2.4. Synthesis of functionalized collagen

Type I collagen (0.25 wt.-%) was stirred in 10 mM hydrochloric acid solution at room temperature until a clear solution was obtained. Solution pH was neutralized to pH 7.4 to allow for collagen fibrillogenesis. Either 4VBC or GMA were added to the reaction mixture with 10-75 molar ratio with respect to collagen lysines (the collagen lysine content was determined via TNBS analysis). An equimolar amount of triethylamine (with respect to the added monomer) and 1 wt.-% of tween-20 (with respect to the collagen solution weight) were also applied. After 24 hours reaction, the mixture was precipitated in 10-15 volume excess of pure ethanol and stirred for two days. Ethanol-precipitated functionalized collagen was recovered by centrifugation and air-dried.

2.5. Photo-activation and network formation

4VBC-functionalized collagen was stirred at 4 °C in 10 mM HCl solution containing 1 wt.-% I2959. The resulting solution was cast onto a Petri dish, incubated in a vacuum desiccator to remove air-bubbles, followed by UV irradiation (Spectroline, 346 nm, 9 mW·cm^-2) for 30 min on each dish side. GMA-based collagen networks were prepared following the same protocol, except that the solution was prepared in PBS. Formed hydrogels were thoroughly washed in distilled water to remove unreacted compounds. Samples were air-dried following dehydration via an ascending series of ethanol-water mixtures (0-100% ethanol).

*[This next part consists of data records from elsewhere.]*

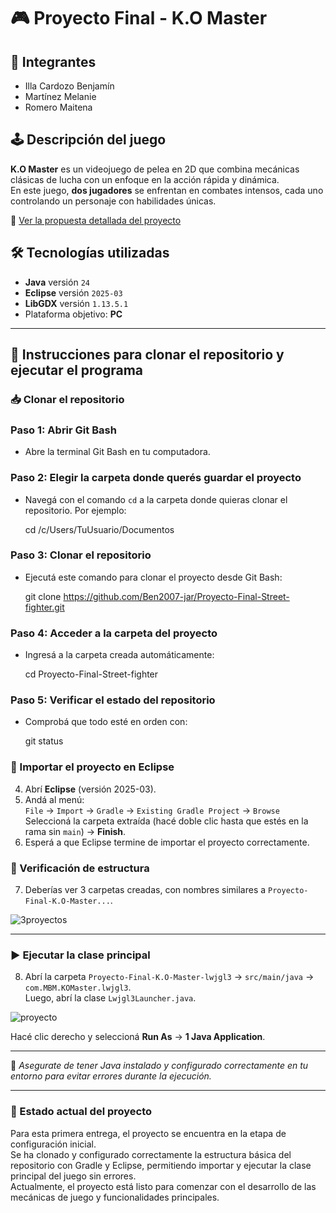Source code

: # 🎮 Proyecto Final - K.O Master

## 👥 Integrantes

- Illa Cardozo Benjamín  
- Martínez Melanie  
- Romero Maitena  

## 🕹️ Descripción del juego

**K.O Master** es un videojuego de pelea en 2D que combina mecánicas clásicas de lucha con un enfoque en la acción rápida y dinámica.  
En este juego, **dos jugadores** se enfrentan en combates intensos, cada uno controlando un personaje con habilidades únicas.

📄 [Ver la propuesta detallada del proyecto](https://github.com/Ben2007-jar/Proyecto-Final-Street-fighter/wiki/Propuesta-del-Proyecto-%E2%80%90-K.O-Master)

## 🛠️ Tecnologías utilizadas

- **Java** versión `24` 
- **Eclipse** versión `2025-03`  
- **LibGDX** versión `1.13.5.1`  
- Plataforma objetivo: **PC**

---

## 🚀 Instrucciones para clonar el repositorio y ejecutar el programa

### 📥 Clonar el repositorio

### Paso 1: Abrir Git Bash
- Abre la terminal Git Bash en tu computadora.

### Paso 2: Elegir la carpeta donde querés guardar el proyecto
- Navegá con el comando `cd` a la carpeta donde quieras clonar el repositorio. Por ejemplo:
  
  cd /c/Users/TuUsuario/Documentos

### Paso 3: Clonar el repositorio
- Ejecutá este comando para clonar el proyecto desde Git Bash:
  
  git clone https://github.com/Ben2007-jar/Proyecto-Final-Street-fighter.git

### Paso 4: Acceder a la carpeta del proyecto
- Ingresá a la carpeta creada automáticamente:
  
  cd Proyecto-Final-Street-fighter

### Paso 5: Verificar el estado del repositorio
- Comprobá que todo esté en orden con:
  
  git status

### 🧰 Importar el proyecto en Eclipse

4. Abrí **Eclipse** (versión 2025-03).
5. Andá al menú:  
   `File` → `Import` → `Gradle` → `Existing Gradle Project` → `Browse`  
   Seleccioná la carpeta extraída (hacé doble clic hasta que estés en la rama sin `main`) → **Finish**.
6. Esperá a que Eclipse termine de importar el proyecto correctamente.

### 📂 Verificación de estructura

7. Deberías ver 3 carpetas creadas, con nombres similares a `Proyecto-Final-K.O-Master...`.

  
![3proyectos](https://github.com/user-attachments/assets/168d014b-4ed4-4529-a392-c69fc5adf839)

---

### ▶️ Ejecutar la clase principal

8. Abrí la carpeta `Proyecto-Final-K.O-Master-lwjgl3` → `src/main/java` → `com.MBM.KOMaster.lwjgl3`.  
   Luego, abrí la clase `Lwjgl3Launcher.java`.

  
![proyecto](https://github.com/user-attachments/assets/e8765e6c-3caf-48dc-a5c1-dde54fa79ee4)

Hacé clic derecho y seleccioná **Run As** → **1 Java Application**.

---

📌 *Asegurate de tener Java instalado y configurado correctamente en tu entorno para evitar errores durante la ejecución.*

---

### 📓 Estado actual del proyecto

Para esta primera entrega, el proyecto se encuentra en la etapa de configuración inicial.  
Se ha clonado y configurado correctamente la estructura básica del repositorio con Gradle y Eclipse, permitiendo importar y ejecutar la clase principal del juego sin errores.  
Actualmente, el proyecto está listo para comenzar con el desarrollo de las mecánicas de juego y funcionalidades principales.
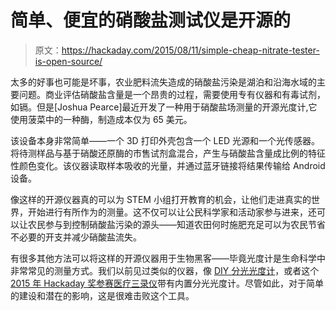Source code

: # 简单、便宜的硝酸盐测试仪是开源的

> 原文：<https://hackaday.com/2015/08/11/simple-cheap-nitrate-tester-is-open-source/>

太多的好事也可能是坏事，农业肥料流失造成的硝酸盐污染是湖泊和沿海水域的主要问题。商业评估硝酸盐含量是一个昂贵的过程，需要使用专有仪器和有毒试剂，如镉。但是[Joshua Pearce]最近开发了一种用于硝酸盐场测量的开源光度计,它使用菠菜中的一种酶，制造成本仅为 65 美元。

该设备本身非常简单——一个 3D 打印外壳包含一个 LED 光源和一个光传感器。将待测样品与基于硝酸还原酶的市售试剂盒混合，产生与硝酸盐含量成比例的特征性颜色变化。该仪器读取样本吸收的光量，并通过蓝牙链接将结果传输给 Android 设备。

像这样的开源仪器真的可以为 STEM 小组打开教育的机会，让他们走进真实的世界，开始进行有所作为的测量。这不仅可以让公民科学家和活动家参与进来，还可以让农民参与到控制硝酸盐污染的源头——知道农田何时施肥充足可以为农民节省不必要的开支并减少硝酸盐流失。

有很多其他方法可以将这样的开源仪器用于生物黑客——毕竟光度计是生命科学中非常常见的测量方式。我们以前见过类似的仪器，像 [DIY 分光光度计](https://hackaday.com/2011/05/20/diy-spectrophotometer/)，或者这个 [2015 年 Hackaday 奖参赛医疗三录仪](https://hackaday.com/2015/06/22/hackaday-prize-entry-a-medical-tricorder/)带有内置分光光度计。尽管如此，对于简单的建设和潜在的影响，这是很难击败这个工具。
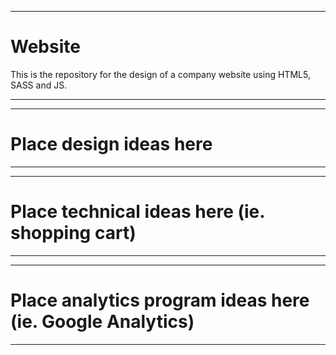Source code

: ******************************************************************************************
# Website                                                                                
This is the repository for the design of a company website using HTML5, SASS and JS.  
******************************************************************************************





******************************************************************************************
# Place design ideas here

******************************************************************************************





******************************************************************************************
# Place technical ideas here (ie. shopping cart)

******************************************************************************************





******************************************************************************************
# Place analytics program ideas here (ie. Google Analytics)

******************************************************************************************
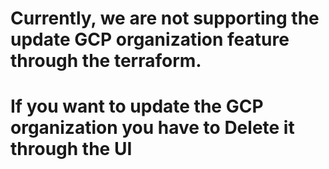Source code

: # Currently, we are not supporting the update GCP organization feature through the terraform.
# If you want to update the GCP organization you have to Delete it through the UI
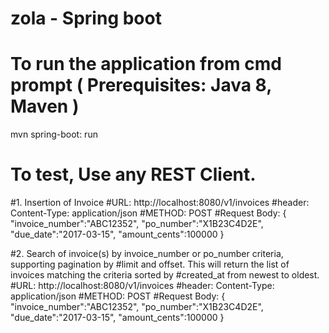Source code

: # zola - Spring boot
# To run the application from cmd prompt ( Prerequisites: Java 8, Maven )
mvn spring-boot: run

# To test, Use any REST Client. 
#1. Insertion of Invoice
#URL: http://localhost:8080/v1/invoices
#header: Content-Type: application/json
#METHOD: POST
#Request Body:
{
   "invoice_number":"ABC12352",
   "po_number":"X1B23C4D2E",
   "due_date":"2017-03-15",
   "amount_cents":100000
}

#2. Search of invoice(s) by invoice_number or po_number criteria, supporting pagination by
#limit and offset. This will return the list of invoices matching the criteria sorted by
#created_at from newest to oldest.
#URL: http://localhost:8080/v1/invoices
#header: Content-Type: application/json
#METHOD: POST
#Request Body:
{
   "invoice_number":"ABC12352",
   "po_number":"X1B23C4D2E",
   "due_date":"2017-03-15",
   "amount_cents":100000
}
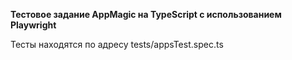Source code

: **Тестовое задание AppMagic на TypeScript с использованием Playwright**

Тесты находятся по адресу tests/appsTest.spec.ts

2.6. Chemical characterization

The degree of functionalization of collagen lysines was determined by 2,4,6-trinitrobenzenesulfonic acid (TNBS) colorimetric assay.⁴³ 11 mg of dry sample were mixed with 1 mL of 4 wt.-% NaHCO₃ (pH 8.5) and 1 mL of 0.5 wt.-% TNBS solution at 40 °C under mild shaking. After 4 hours reaction, 3 mL of 6 M HCl solution was added and the mixture was heated to 90 °C to dissolve any sample residuals. Solutions were cooled down and extracted three times with anhydrous ethyl ether to remove non-reacted TNBS species. All samples were read against a blank, prepared by the above procedure, except that the HCl solution was added before the addition of TNBS. The content of free amino groups and degree of functionalization (F) were calculated as follows:

$$\frac{moles(Lys)}{g(collagen)}=\frac{2\times Abs(346nm)\times 0.02}{1.4\times {10}^4\times b\times x}$$ (Equation 1)

$$F=1-\frac{moles{(Lys)}_{Funct.Collagen}}{moles{(Lys)}_{Collagen}}$$ (Equation 2)

where Abs(346 nm) is the absorbance value at 346 nm, 1.4·10⁴ is the molar absorption coefficient for 2,4,6-trinitrophenyl lysine (in L/mol·cm^-1), b is the cell path length (1 cm), x is the sample weight, and moles(Lys)_{Funct.Collagen} and moles(Lys)_Collagen represent the lysine molar content in functionalized and native collagen, respectively.

Besides TNBS, collagen functionalization was also investigated by ¹H-NMR (Bruker Avance spectrometer, 500 MHz) by dissolving 5 mg of dry samples in 1 mL deuterium oxide. ATR-FTIR was carried out on dry samples using a Perkin-Elmer Spectrum BX spotlight spectrometer with diamond ATR attachment. Scans were conducted from 4000 to 600 cm^-1 with 64 repetitions averaged for each spectrum. Resolution was 4 cm^-1 and interval scanning was 2 cm⁻¹.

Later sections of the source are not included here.